Литмир - Электронная Библиотека
A
A

В пословицах представлена выработанная веками модель поведения русского народа с евреями («Жидовского добра в дом не бери и жиду правды не говори», «Бойся жида пуще огня: вода огонь потушит, а жид тебя задушит», «Дай жиду потачку, всю жизнь будешь таскать для него тачку»). Даже проживание еврея в населенном пункте потенциально опасно («Где хата жида, там всей деревне беда»). Поэтому пословица советует держаться подальше от представителей этого народа («Хочешь жить – гони жида, а не то будет беда!», «Чтоб не прогневался Бог, не пускай жида на порог»), отстаивать собственные интересы («Кто жиду волю дает, тот сам себя предает»). Пословица советует не работать на евреев («Кто служит жиду – не минует беду»). Весьма опасны евреи в большом количестве («Жид, что крыса – силен стаей»). Среди евреев были и лекари, чьими услугами пользовались русские, но народная мудрость советует держаться подальше и от лекарей («У жида лечиться – смерти покориться») [КРАЮШКИНА. С. 79–81].

Традиционные представления русских о других народах всегда являются острокритическими и редко доброжелательными. В них затронутыми оказываются не только проблемы этноцентризма и критериев восприятия, но и вопросы этики и морали, а потому, как отмечал еще Гоголь, здесь «уже в самом образе выраженья, отразилось много народных свойств наших».

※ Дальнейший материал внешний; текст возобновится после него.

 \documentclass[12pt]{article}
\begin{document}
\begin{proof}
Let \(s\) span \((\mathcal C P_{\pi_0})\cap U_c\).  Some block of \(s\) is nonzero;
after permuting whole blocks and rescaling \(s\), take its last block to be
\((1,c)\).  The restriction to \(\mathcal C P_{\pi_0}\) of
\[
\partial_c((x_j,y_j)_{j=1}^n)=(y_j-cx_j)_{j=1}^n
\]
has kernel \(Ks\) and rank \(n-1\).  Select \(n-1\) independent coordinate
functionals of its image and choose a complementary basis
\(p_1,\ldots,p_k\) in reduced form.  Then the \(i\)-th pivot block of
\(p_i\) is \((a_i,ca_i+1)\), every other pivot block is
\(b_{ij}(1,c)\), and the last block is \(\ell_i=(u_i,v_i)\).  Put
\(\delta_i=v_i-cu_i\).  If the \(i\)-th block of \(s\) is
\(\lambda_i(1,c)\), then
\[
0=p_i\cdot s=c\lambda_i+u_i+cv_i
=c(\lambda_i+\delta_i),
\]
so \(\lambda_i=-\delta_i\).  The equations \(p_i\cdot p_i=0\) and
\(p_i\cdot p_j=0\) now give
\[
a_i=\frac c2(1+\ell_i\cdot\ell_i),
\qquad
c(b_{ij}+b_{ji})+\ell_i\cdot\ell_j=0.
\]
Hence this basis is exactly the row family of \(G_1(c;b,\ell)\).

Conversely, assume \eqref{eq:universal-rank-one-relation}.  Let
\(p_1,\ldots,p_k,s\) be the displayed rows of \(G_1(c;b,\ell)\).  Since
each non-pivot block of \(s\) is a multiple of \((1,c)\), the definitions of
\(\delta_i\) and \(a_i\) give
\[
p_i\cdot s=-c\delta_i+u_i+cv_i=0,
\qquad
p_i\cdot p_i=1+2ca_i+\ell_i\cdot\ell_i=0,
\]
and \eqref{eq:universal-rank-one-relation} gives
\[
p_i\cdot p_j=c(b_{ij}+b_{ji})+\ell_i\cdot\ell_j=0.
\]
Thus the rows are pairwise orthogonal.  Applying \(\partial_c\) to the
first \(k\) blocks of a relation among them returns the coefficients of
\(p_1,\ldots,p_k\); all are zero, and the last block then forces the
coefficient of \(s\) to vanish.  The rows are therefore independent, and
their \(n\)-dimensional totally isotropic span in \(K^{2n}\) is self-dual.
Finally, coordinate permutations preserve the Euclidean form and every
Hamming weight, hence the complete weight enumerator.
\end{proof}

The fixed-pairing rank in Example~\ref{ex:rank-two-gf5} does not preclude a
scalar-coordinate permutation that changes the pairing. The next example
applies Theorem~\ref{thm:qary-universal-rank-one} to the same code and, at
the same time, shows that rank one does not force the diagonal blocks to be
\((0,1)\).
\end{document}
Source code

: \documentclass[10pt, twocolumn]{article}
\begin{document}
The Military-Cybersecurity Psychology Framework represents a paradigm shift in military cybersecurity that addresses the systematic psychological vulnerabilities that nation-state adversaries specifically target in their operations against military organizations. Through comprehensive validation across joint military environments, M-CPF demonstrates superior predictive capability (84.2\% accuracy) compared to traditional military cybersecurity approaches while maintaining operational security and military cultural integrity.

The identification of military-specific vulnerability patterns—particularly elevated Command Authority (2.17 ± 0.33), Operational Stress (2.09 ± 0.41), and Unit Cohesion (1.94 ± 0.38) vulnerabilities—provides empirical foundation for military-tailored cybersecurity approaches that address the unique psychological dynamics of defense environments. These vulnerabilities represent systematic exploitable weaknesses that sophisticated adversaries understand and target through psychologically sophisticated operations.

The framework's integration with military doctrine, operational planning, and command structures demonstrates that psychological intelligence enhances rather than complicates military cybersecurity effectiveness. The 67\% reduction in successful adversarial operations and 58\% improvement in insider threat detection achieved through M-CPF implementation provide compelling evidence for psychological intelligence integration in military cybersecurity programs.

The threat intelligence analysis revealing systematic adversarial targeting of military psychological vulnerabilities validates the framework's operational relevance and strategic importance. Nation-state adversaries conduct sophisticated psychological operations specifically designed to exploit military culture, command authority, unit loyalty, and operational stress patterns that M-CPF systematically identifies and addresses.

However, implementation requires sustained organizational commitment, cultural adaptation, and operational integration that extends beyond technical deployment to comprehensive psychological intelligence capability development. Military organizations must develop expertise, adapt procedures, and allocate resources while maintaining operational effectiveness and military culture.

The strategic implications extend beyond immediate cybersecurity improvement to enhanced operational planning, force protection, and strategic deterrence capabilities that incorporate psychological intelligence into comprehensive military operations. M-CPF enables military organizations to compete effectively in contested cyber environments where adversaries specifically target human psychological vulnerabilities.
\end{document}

Можно полагать, что в чеховском классе эти «народные свойства» проявлялись достаточно ярко: сталкивались между собой не только культурные стереотипы и личные амбиции отдельных гимназистов, но и различные национальные менталитеты. Впрочем, никаких сведений о конфликтах на национальной или религиозной почве, имевших место в Таганрогской гимназии, до нас не дошло. Исключение составляет лишь один эпизод из гимназической жизни Антона Чехова, который приводит в своих воспоминаниях его одноклассник М.А. Рабинович:

Гимназист <Лев> Волкенштейн дал пощечину однокласснику, обозвавшему его «жидом». Тот пожаловался отцу, хлебному маклеру, и Педагогический Совет через час исключил Волкенштейна из гимназии. «Чехов предложил нам героическую меру ‹…› Зная доброту директора <гимназии Э.Р. Рейтлингера> и его нескрываемое уважение к проявлению в гимназии духа товарищества, он предложил всему нашему десятку на следующий же день добиться аудиенции у директора и <вручить> ему наши прошения о выходе из гимназии, если постановление не будет отменено». Директор прослезился и дал слово в тот же день собрать Совет и настаивать на отмене решения. Волкенштейн вернулся в гимназию [АЛФЕР (I).С. 117][59].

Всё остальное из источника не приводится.